Hardly anything — maybe nothing — is more serious than death. So on that note, consider this: Everyone must leave this world through the simple mechanism of death — unless, of course, they have another escape plan!
Mankind has probably been searching for that alternate escape plan for many moons, and so far, no such luck… Dr. Frankenstein and his try at bringing back the dead for another go at life, albeit not the original life, notwithstanding. And all science fiction stories notwithstanding, saving pieces and parts to be cloned or in some way resurrected at a future date will never take the place of one life granted to all who are born into this world and will one day leave it. Maybe later than sooner; but maybe sooner than later.
We all have a way of getting caught up in life and somehow not even remembering or realizing that we have a limited number of days. We might get kind of mindless about the fact that nothing is more important than the quality of those days we live, and neglecting our families and loved ones or our responsibilities in the quest for more fame or fortune (or even just ordinary recognition and money) is defeating the whole purpose of life.
Do we stop and think often enough that but for the Grace of God we might not even be here today? We could have been killed in that auto accident (or such) we had years ago, or we could have fallen victim to that bout of pneumonia or died on the operating table when we had that emergency appendectomy. And what about that day someone pulled you back onto the curb in time to avoid that truck that was going through the red light? There are so many times we might remember when it could have been the death of us, but it wasn’t. It wasn’t our time. So we’re still here. But for how much longer?
Many people, perhaps because they don’t think about it much, kind of believe they are invincible and have a really long life ahead of them. Well, we learn that just because our mother or father (or both) lived to the ripe old age of 95 or better does not automatically mean that we will.
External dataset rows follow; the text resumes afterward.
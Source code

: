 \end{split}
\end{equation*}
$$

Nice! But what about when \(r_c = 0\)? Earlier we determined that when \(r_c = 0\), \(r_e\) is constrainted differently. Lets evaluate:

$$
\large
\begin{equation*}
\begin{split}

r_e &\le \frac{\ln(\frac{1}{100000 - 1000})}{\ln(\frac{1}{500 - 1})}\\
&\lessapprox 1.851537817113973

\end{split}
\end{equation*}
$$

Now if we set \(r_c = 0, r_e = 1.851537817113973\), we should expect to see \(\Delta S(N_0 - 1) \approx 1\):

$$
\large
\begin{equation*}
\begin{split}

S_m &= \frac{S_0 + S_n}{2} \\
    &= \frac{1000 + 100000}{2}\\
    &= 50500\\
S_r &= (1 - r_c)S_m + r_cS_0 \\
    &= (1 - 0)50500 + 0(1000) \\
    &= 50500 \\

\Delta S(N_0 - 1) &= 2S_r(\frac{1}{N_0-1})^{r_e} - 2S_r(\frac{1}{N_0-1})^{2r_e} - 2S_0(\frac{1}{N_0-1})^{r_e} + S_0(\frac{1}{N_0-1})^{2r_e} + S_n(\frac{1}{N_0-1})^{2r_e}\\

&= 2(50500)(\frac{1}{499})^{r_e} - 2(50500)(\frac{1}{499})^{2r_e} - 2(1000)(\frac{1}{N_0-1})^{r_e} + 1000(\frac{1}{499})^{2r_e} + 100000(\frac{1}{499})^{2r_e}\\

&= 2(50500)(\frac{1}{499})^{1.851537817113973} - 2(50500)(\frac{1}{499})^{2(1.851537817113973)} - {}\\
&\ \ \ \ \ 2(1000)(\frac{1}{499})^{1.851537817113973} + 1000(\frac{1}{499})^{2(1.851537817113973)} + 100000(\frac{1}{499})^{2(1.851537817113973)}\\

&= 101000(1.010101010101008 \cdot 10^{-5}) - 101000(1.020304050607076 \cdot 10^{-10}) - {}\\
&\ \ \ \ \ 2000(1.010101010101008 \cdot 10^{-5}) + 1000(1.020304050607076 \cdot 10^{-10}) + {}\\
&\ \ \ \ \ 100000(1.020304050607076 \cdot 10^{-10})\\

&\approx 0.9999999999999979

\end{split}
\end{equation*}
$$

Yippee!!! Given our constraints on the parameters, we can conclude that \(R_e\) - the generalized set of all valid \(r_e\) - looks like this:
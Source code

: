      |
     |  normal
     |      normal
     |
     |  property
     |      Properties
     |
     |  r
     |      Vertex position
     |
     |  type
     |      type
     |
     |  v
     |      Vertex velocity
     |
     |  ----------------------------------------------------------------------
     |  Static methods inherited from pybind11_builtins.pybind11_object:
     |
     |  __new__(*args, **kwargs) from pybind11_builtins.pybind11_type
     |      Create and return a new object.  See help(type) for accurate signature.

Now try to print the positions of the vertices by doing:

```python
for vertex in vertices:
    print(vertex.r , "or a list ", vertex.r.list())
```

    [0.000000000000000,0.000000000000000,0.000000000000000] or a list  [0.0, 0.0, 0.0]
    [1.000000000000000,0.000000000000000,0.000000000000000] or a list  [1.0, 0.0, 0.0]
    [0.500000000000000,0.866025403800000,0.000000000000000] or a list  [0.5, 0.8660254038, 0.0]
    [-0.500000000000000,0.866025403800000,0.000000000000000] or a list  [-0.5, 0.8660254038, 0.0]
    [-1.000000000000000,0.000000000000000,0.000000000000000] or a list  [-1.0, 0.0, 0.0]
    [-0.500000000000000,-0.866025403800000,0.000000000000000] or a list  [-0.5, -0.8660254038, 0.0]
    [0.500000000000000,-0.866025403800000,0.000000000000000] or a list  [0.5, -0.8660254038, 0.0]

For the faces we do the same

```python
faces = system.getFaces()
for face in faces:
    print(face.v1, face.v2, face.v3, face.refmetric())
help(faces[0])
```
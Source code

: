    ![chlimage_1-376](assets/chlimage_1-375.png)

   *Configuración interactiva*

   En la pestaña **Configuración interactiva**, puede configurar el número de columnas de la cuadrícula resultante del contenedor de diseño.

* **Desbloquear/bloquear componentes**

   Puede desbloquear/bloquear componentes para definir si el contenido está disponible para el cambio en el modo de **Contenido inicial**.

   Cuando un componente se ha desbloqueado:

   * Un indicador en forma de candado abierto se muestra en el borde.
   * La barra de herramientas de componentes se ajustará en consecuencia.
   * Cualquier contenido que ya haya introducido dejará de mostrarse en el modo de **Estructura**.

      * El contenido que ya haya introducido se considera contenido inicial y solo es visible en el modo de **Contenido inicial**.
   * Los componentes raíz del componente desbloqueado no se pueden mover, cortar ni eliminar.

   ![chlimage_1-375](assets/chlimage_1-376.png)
There are no guarantees at all when it comes to how long we’ll live.
So rather than fritter away the first 50 years or so believing we have plenty of time left, why not make every day count in a way that really matters. That does not mean to see how much money you can make, or how much power you can accrue, or how many achievements you can point to that earned you a certificate you could put up on your wall.
That is not to say that such accomplishments that are recognized by a certificate on your wall don’t count, but we can never discount, for example, the unsung achievements of the everyday housewife who devotes her life to her family, who protects her children, bolsters her husband’s flagging spirit when he needs it, saves a bit here and there from the household money to buy that little something that will be the delight of her child’s eye, and manages still to create a dinner out of the little she has left in her version of “Old Mother Hubbard’s cupboard.”
Consider all those notes written painstakingly on a piece of school notebook paper by some child out there who wanted to express his love for the mother who was always there (perhaps while dad did not have the time), and which Mom always put up on the refrigerator for all to see the love of her little child for her just doing what mothers always do! Can there really be a better testament to a life well-lived than to experience and know the love of your own children?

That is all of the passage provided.